As a preliminary matter, the Fifth Circuit concluded that the Tax Injunction Act did not strip the district court of jurisdiction where neither membership fees and legal services fees are taxes. On the merits, the court vacated the district court's judgment, concluding that the district court erred in its reading of Lathrop v. Donahue, 367 U.S. 820 (1961), and Keller v. State Bar of California, 496 U.S. 1 (1990), and in its application of Keller's germaneness test on the Bar's activities. The court explained that Lathrop held that lawyers may constitutionally be mandated to join a bar association that solely regulates the legal profession and improves the quality of legal services; Keller identified that Lathrop did not decide whether lawyers may be constitutionally mandated to join a bar association that engages in other, nongermane activities; but Keller did not resolve that question. To determine whether compelling plaintiffs to join a bar that engages in non-germane activities violates their freedom of association, the court must decide (1) whether compelling plaintiffs to join burdens their rights and, (2) if so, whether it is nevertheless justified by a sufficient state interest.
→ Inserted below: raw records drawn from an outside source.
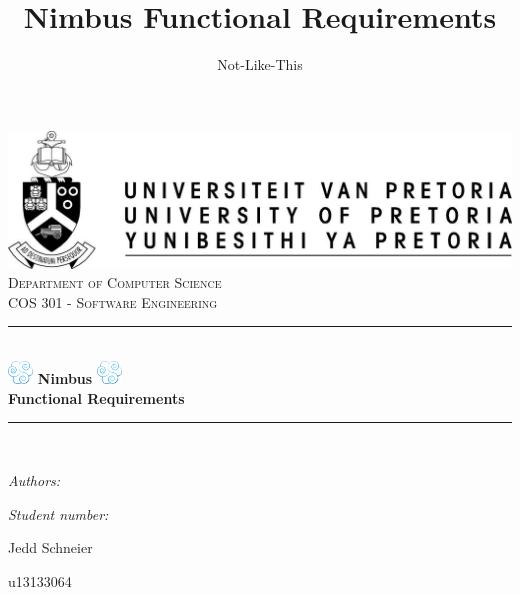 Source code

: \documentclass[a4paper,12pt]{report}
\author{Not-Like-This}
\title{ Nimbus Functional Requirements}
\newcommand{\HRule}{\rule{\linewidth}{0.5mm}}
\begin{document}
\setlength{\parskip}{6pt}

\begin{titlepage}

\begin{center}
\includegraphics[width=1\textwidth]{./up-logo.jpg}\\[0.4cm]    
\textsc{\LARGE Department of Computer Science}\\[1.5cm]
\textsc{\Large COS 301 - Software Engineering}\\[0.5cm]
\HRule \\[0.4cm]
\includegraphics[width=0.05\textwidth]{./logo.png} 
{ \huge \bfseries Nimbus}
\includegraphics[width=0.05\textwidth]{./logo.png}\\[0.4cm] 
{ \huge \bfseries Functional Requirements}\\[0.4cm]
\HRule \\[0.4cm]
\begin{minipage}{0.4\textwidth}
\begin{flushleft} \large
\emph{Authors:}
\end{flushleft}
\end{minipage}
\begin{minipage}{0.4\textwidth}
\begin{flushright} \large
\emph{Student number:}
\end{flushright}
\end{minipage}

\begin{minipage}{0.4\textwidth}
\begin{flushleft} \large
Jedd {Schneier}
\end{flushleft}
\end{minipage}
\begin{minipage}{0.4\textwidth}
\begin{flushright} \large
\emph{}
u13133064
\end{flushright}
\end{minipage}


\end{center}
\end{titlepage}
\end{document}
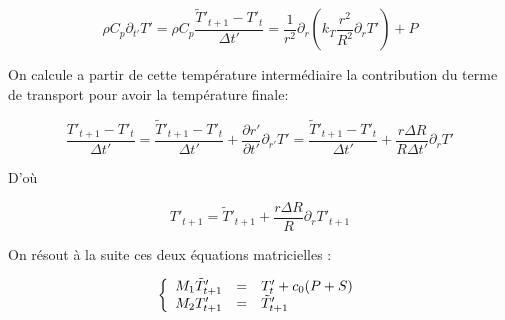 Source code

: \documentclass[10pt,a4paper]{article}
\numberwithin{equation}{section}
\begin{document}
\begin{equation}
\rho C_p \partial_{t'} T'= \rho C_p \frac{\tilde{T}'_{t+1} - T'_{t}}{\Delta t'} = \frac{1}{r^2} \partial_{r} ( k_{T} \frac{r^2}{R^2} \partial_{r} T')  + P
\end{equation}

On calcule a partir de cette température intermédiaire la contribution du terme de transport pour avoir la température finale:

\begin{equation}
\frac{T'_{t+1} - T'_{t}}{\Delta t'} = \frac{\tilde{T}'_{t+1} - T'_{t}}{\Delta t'} + \frac{\partial r'}{\partial t'} \partial_{r'} T' =  \frac{\tilde{T}'_{t+1} - T'_{t}}{\Delta t'} + \frac{r\Delta R}{R\Delta t'}\partial_{r} T'
\end{equation}

D'où

\begin{equation}
T'_{t+1}  = \tilde{T}'_{t+1} + \frac{r\Delta R}{R}\partial_{r} T'_{t+1}
\end{equation}

On résout à la suite ces deux équations matricielles :

\begin{equation}
\left\{
\begin{array}{r c l}
M_1 \tilde{T}'_{t+1} &=& T'_t + c_0 ( P + S )\\
M_2 T'_{t+1}   &=& \tilde{T}'_{t+1}\\
\end{array}
\right.
\end{equation}

\newpage

 
\end{document}
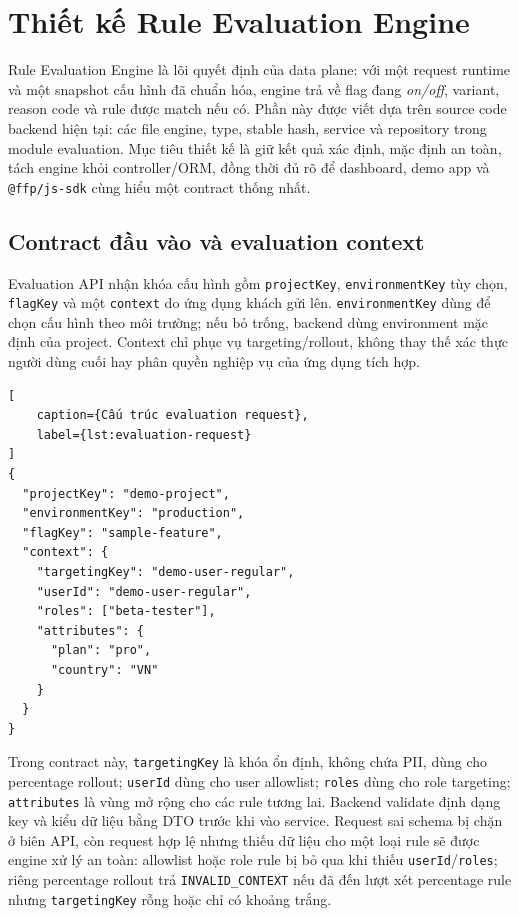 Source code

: \section{Thiết kế Rule Evaluation Engine}

Rule Evaluation Engine là lõi quyết định của data plane: với một request runtime và một snapshot cấu hình đã chuẩn hóa, engine trả về flag đang \textit{on/off}, variant, reason code và rule được match nếu có. Phần này được viết dựa trên source code backend hiện tại: các file engine, type, stable hash, service và repository trong module evaluation. Mục tiêu thiết kế là giữ kết quả xác định, mặc định an toàn, tách engine khỏi controller/ORM, đồng thời đủ rõ để dashboard, demo app và \texttt{@ffp/js-sdk} cùng hiểu một contract thống nhất.

\subsection{Contract đầu vào và evaluation context}

Evaluation API nhận khóa cấu hình gồm \texttt{projectKey}, \texttt{environmentKey} tùy chọn, \texttt{flagKey} và một \texttt{context} do ứng dụng khách gửi lên. \texttt{environmentKey} dùng để chọn cấu hình theo môi trường; nếu bỏ trống, backend dùng environment mặc định của project. Context chỉ phục vụ targeting/rollout, không thay thế xác thực người dùng cuối hay phân quyền nghiệp vụ của ứng dụng tích hợp.

\begin{lstlisting}[
    caption={Cấu trúc evaluation request},
    label={lst:evaluation-request}
]
{
  "projectKey": "demo-project",
  "environmentKey": "production",
  "flagKey": "sample-feature",
  "context": {
    "targetingKey": "demo-user-regular",
    "userId": "demo-user-regular",
    "roles": ["beta-tester"],
    "attributes": {
      "plan": "pro",
      "country": "VN"
    }
  }
}
\end{lstlisting}

Trong contract này, \texttt{targetingKey} là khóa ổn định, không chứa PII, dùng cho percentage rollout; \texttt{userId} dùng cho user allowlist; \texttt{roles} dùng cho role targeting; \texttt{attributes} là vùng mở rộng cho các rule tương lai. Backend validate định dạng key và kiểu dữ liệu bằng DTO trước khi vào service. Request sai schema bị chặn ở biên API, còn request hợp lệ nhưng thiếu dữ liệu cho một loại rule sẽ được engine xử lý an toàn: allowlist hoặc role rule bị bỏ qua khi thiếu \texttt{userId}/\texttt{roles}; riêng percentage rollout trả \texttt{INVALID\_CONTEXT} nếu đã đến lượt xét percentage rule nhưng \texttt{targetingKey} rỗng hoặc chỉ có khoảng trắng.

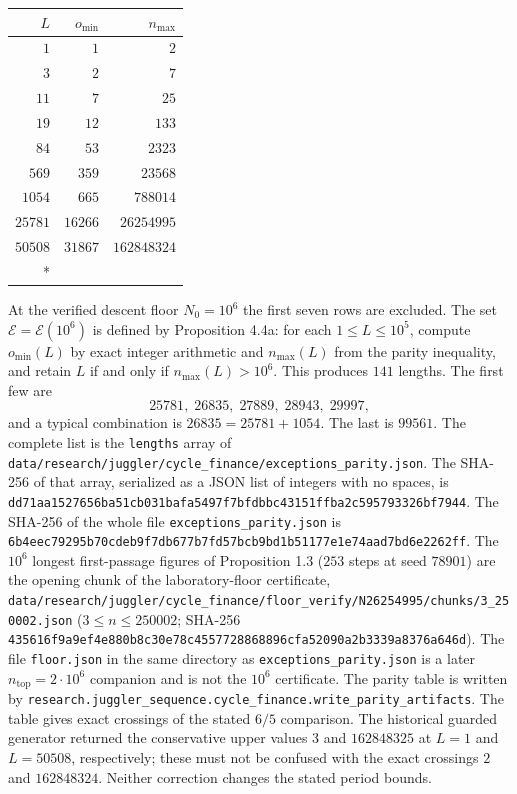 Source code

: \documentclass[12pt]{article}
\begin{document}
\begingroup\small

\begin{longtable}[]{@{}rrr@{}}
\toprule\noalign{}
\(L\) & \(o_{\min}\) & \(n_{\max}\) \\
\midrule\noalign{}
\endhead
\bottomrule\noalign{}
\endfoot
\bottomrule\noalign{}
\endlastfoot
\(1\) & \(1\) & \(2\) \\
\(3\) & \(2\) & \(7\) \\
\(11\) & \(7\) & \(25\) \\
\(19\) & \(12\) & \(133\) \\
\(84\) & \(53\) & \(2323\) \\
\(569\) & \(359\) & \(23568\) \\
\(1054\) & \(665\) & \(788014\) \\
\(25781\) & \(16266\) & \(26254995\) \\
\(50508\) & \(31867\) & \(162848324\) \\*
\end{longtable}

\endgroup

At the verified descent floor \(N_0=10^6\) the first seven rows are
excluded. The set \(\mathcal E=\mathcal E(10^6)\) is defined by
Proposition 4.4a: for each \(1\le L\le 10^5\), compute \(o_{\min}(L)\)
by exact integer arithmetic and \(n_{\max}(L)\) from the parity
inequality, and retain \(L\) if and only if \(n_{\max}(L)>10^6\). This
produces \(141\) lengths. The first few are \[
25781,\;26835,\;27889,\;28943,\;29997,
\] and a typical combination is \(26835=25781+1054\). The last is
\(99561\). The complete list is the \texttt{\nolinkurl{lengths}} array
of
\texttt{\nolinkurl{data/research/juggler/cycle_finance/exceptions_parity.json}}.
The SHA-256 of that array, serialized as a JSON list of integers with no
spaces, is
\texttt{\nolinkurl{dd71aa1527656ba51cb031bafa5497f7bfdbbc43151ffba2c595793326bf7944}}.
The SHA-256 of the whole file
\texttt{\nolinkurl{exceptions_parity.json}} is
\texttt{\nolinkurl{6b4eec79295b70cdeb9f7db677b7fd57bcb9bd1b51177e1e74aad7bd6e2262ff}}.
The \(10^6\) longest first-passage figures of Proposition 1.3 (\(253\)
steps at seed \(78901\)) are the opening chunk of the laboratory-floor
certificate,
\texttt{\nolinkurl{data/research/juggler/cycle_finance/floor_verify/N26254995/chunks/3_250002.json}}
(\(3\le n\le 250002\); SHA-256
\texttt{\nolinkurl{435616f9a9ef4e880b8c30e78c4557728868896cfa52090a2b3339a8376a646d}}).
The file \texttt{\nolinkurl{floor.json}} in the same directory as
\texttt{\nolinkurl{exceptions_parity.json}} is a later
\(n_{\mathrm{top}}=2\cdot10^6\) companion and is not the \(10^6\)
certificate. The parity table is written by
\texttt{\nolinkurl{research.juggler_sequence.cycle_finance.write_parity_artifacts}}.
The table gives exact crossings of the stated \(6/5\) comparison. The
historical guarded generator returned the conservative upper values
\(3\) and \(162848325\) at \(L=1\) and \(L=50508\), respectively; these
must not be confused with the exact crossings \(2\) and \(162848324\).
Neither correction changes the stated period bounds.
\end{document}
The court explained that plaintiffs are entitled to summary judgment on their freedom-of-association claim if the Bar is in fact engaged in non-germane activities. In this case, the Bar's legislative program is neither entirely germane nor wholly non-germane; the Bar's various diversity initiatives through OMA, though highly ideologically charged, are germane to the purposes identified in Keller; most, but not quite all, of the Bar's activities aimed at aiding the needy are germane; and miscellaneous activities—hosting an annual convention, running CLE programs, and publishing the Texas Bar Journal—are all germane. In sum, the Bar is engaged in non-germane activities, so compelling plaintiffs to join it violates their First Amendment rights. Furthermore, there are multiple other constitutional options. Assuming, arguendo, that plaintiffs can be required to join the Bar, compelling them to subsidize the Bar's non-germane activities violates their freedom of speech. The court also concluded that the Bar's procedures for separating chargeable from non-chargeable expenses is constitutionally inadequate under Chicago Teachers Union, Local No. 1, AFT, AFL-CIO v. Hudson, 475 U.S. 292 (1986).
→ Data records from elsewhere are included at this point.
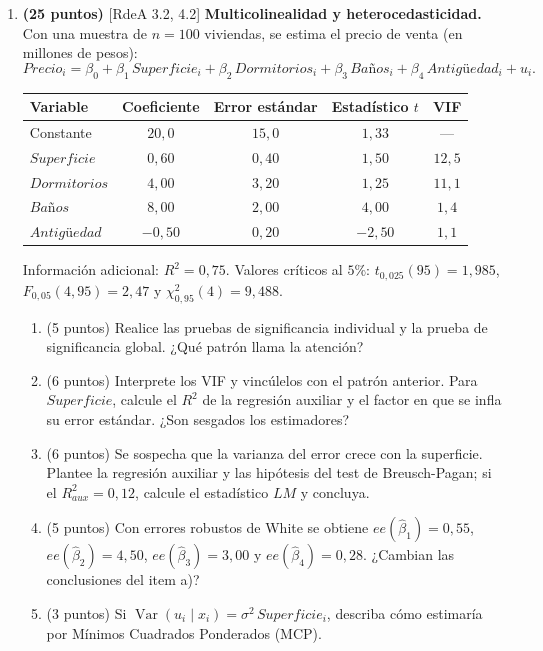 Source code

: \documentclass[12pt,letterpaper]{article}
\newcommand{\rdea}[1]{\textsf{\small [RdeA #1]}}
\DeclareMathOperator{\var}{Var}
\begin{document}
\begin{enumerate}
\item \textbf{(25 puntos)} \rdea{3.2, 4.2} \textbf{Multicolinealidad y heterocedasticidad.} Con una muestra de $n=100$ viviendas, se estima el precio de venta (en millones de pesos):
\[
Precio_i=\beta_0+\beta_1\,Superficie_i+\beta_2\,Dormitorios_i+\beta_3\,Baños_i+\beta_4\,Antigüedad_i+u_i .
\]

\begin{center}
\begin{tabular}{lcccc}
\hline
Variable & Coeficiente & Error estándar & Estadístico $t$ & VIF \\
\hline
Constante    & $20{,}0$ & $15{,}0$ & $1{,}33$ & --- \\
$Superficie$ & $0{,}60$ & $0{,}40$ & $1{,}50$ & $12{,}5$ \\
$Dormitorios$& $4{,}00$ & $3{,}20$ & $1{,}25$ & $11{,}1$ \\
$Baños$      & $8{,}00$ & $2{,}00$ & $4{,}00$ & $1{,}4$ \\
$Antigüedad$ & $-0{,}50$& $0{,}20$ & $-2{,}50$& $1{,}1$ \\
\hline
\end{tabular}
\end{center}

Información adicional: $R^2=0{,}75$. Valores críticos al $5\%$: $t_{0,025}(95)=1{,}985$, $F_{0,05}(4,95)=2{,}47$ y $\chi^2_{0,95}(4)=9{,}488$.

\begin{enumerate}[label=\alph*)]
    \item (5 puntos) Realice las pruebas de significancia individual y la prueba de significancia global. ¿Qué patrón llama la atención?
    \item (6 puntos) Interprete los VIF y vincúlelos con el patrón anterior. Para $Superficie$, calcule el $R^2$ de la regresión auxiliar y el factor en que se infla su error estándar. ¿Son sesgados los estimadores?
    \item (6 puntos) Se sospecha que la varianza del error crece con la superficie. Plantee la regresión auxiliar y las hipótesis del test de Breusch-Pagan; si el $R^2_{aux}=0{,}12$, calcule el estadístico $LM$ y concluya.
    \item (5 puntos) Con errores robustos de White se obtiene $ee(\hat\beta_1)=0{,}55$, $ee(\hat\beta_2)=4{,}50$, $ee(\hat\beta_3)=3{,}00$ y $ee(\hat\beta_4)=0{,}28$. ¿Cambian las conclusiones del item a)?
    \item (3 puntos) Si $\var(u_i\mid x_i)=\sigma^2\,Superficie_i$, describa cómo estimaría por Mínimos Cuadrados Ponderados (MCP).
\end{enumerate}


\end{enumerate}
\end{document}
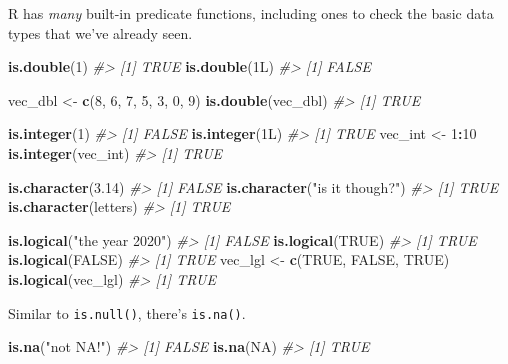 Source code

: \documentclass[
]{report}
\newenvironment{Shaded}{\begin{snugshade}}{\end{snugshade}}
\newcommand{\CommentTok}[1]{\textcolor[rgb]{0.56,0.35,0.01}{\textit{#1}}}
\newcommand{\DecValTok}[1]{\textcolor[rgb]{0.00,0.00,0.81}{#1}}
\newcommand{\FloatTok}[1]{\textcolor[rgb]{0.00,0.00,0.81}{#1}}
\newcommand{\KeywordTok}[1]{\textcolor[rgb]{0.13,0.29,0.53}{\textbf{#1}}}
\newcommand{\NormalTok}[1]{#1}
\newcommand{\OperatorTok}[1]{\textcolor[rgb]{0.81,0.36,0.00}{\textbf{#1}}}
\newcommand{\OtherTok}[1]{\textcolor[rgb]{0.56,0.35,0.01}{#1}}
\newcommand{\StringTok}[1]{\textcolor[rgb]{0.31,0.60,0.02}{#1}}
\begin{document}
R has \emph{many} built-in predicate functions, including ones to check the basic data types that we've already seen.

\begin{Shaded}
\begin{Highlighting}[]
\KeywordTok{is.double}\NormalTok{(}\DecValTok{1}\NormalTok{)}
\CommentTok{\#\textgreater{} [1] TRUE}
\KeywordTok{is.double}\NormalTok{(1L)}
\CommentTok{\#\textgreater{} [1] FALSE}

\NormalTok{vec\_dbl \textless{}{-}}\StringTok{ }\KeywordTok{c}\NormalTok{(}\DecValTok{8}\NormalTok{, }\DecValTok{6}\NormalTok{, }\DecValTok{7}\NormalTok{, }\DecValTok{5}\NormalTok{, }\DecValTok{3}\NormalTok{, }\DecValTok{0}\NormalTok{, }\DecValTok{9}\NormalTok{)}
\KeywordTok{is.double}\NormalTok{(vec\_dbl)}
\CommentTok{\#\textgreater{} [1] TRUE}

\KeywordTok{is.integer}\NormalTok{(}\DecValTok{1}\NormalTok{)}
\CommentTok{\#\textgreater{} [1] FALSE}
\KeywordTok{is.integer}\NormalTok{(1L)}
\CommentTok{\#\textgreater{} [1] TRUE}
\NormalTok{vec\_int \textless{}{-}}\StringTok{ }\DecValTok{1}\OperatorTok{:}\DecValTok{10}
\KeywordTok{is.integer}\NormalTok{(vec\_int)}
\CommentTok{\#\textgreater{} [1] TRUE}

\KeywordTok{is.character}\NormalTok{(}\FloatTok{3.14}\NormalTok{)}
\CommentTok{\#\textgreater{} [1] FALSE}
\KeywordTok{is.character}\NormalTok{(}\StringTok{"is it though?"}\NormalTok{)}
\CommentTok{\#\textgreater{} [1] TRUE}
\KeywordTok{is.character}\NormalTok{(letters)}
\CommentTok{\#\textgreater{} [1] TRUE}

\KeywordTok{is.logical}\NormalTok{(}\StringTok{"the year 2020"}\NormalTok{)}
\CommentTok{\#\textgreater{} [1] FALSE}
\KeywordTok{is.logical}\NormalTok{(}\OtherTok{TRUE}\NormalTok{)}
\CommentTok{\#\textgreater{} [1] TRUE}
\KeywordTok{is.logical}\NormalTok{(}\OtherTok{FALSE}\NormalTok{)}
\CommentTok{\#\textgreater{} [1] TRUE}
\NormalTok{vec\_lgl \textless{}{-}}\StringTok{ }\KeywordTok{c}\NormalTok{(}\OtherTok{TRUE}\NormalTok{, }\OtherTok{FALSE}\NormalTok{, }\OtherTok{TRUE}\NormalTok{)}
\KeywordTok{is.logical}\NormalTok{(vec\_lgl)}
\CommentTok{\#\textgreater{} [1] TRUE}
\end{Highlighting}
\end{Shaded}

Similar to \texttt{is.null()}, there's \texttt{is.na()}.

\begin{Shaded}
\begin{Highlighting}[]
\KeywordTok{is.na}\NormalTok{(}\StringTok{"not NA!"}\NormalTok{)}
\CommentTok{\#\textgreater{} [1] FALSE}
\KeywordTok{is.na}\NormalTok{(}\OtherTok{NA}\NormalTok{)}
\CommentTok{\#\textgreater{} [1] TRUE}
\end{Highlighting}
\end{Shaded}
\end{document}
Accordingly, the court rendered partial summary judgment in favor of plaintiffs and remanded to the district court to determine the full scope of relief to which plaintiffs are entitled. The court additionally reversed the denial of plaintiffs' motion for a preliminary injunction and rendered a preliminary injunction preventing the Bar from requiring plaintiffs to join or pay dues pending completion of the remedies phase.
The court issued a subsequent related opinion or order on July 6, 2021.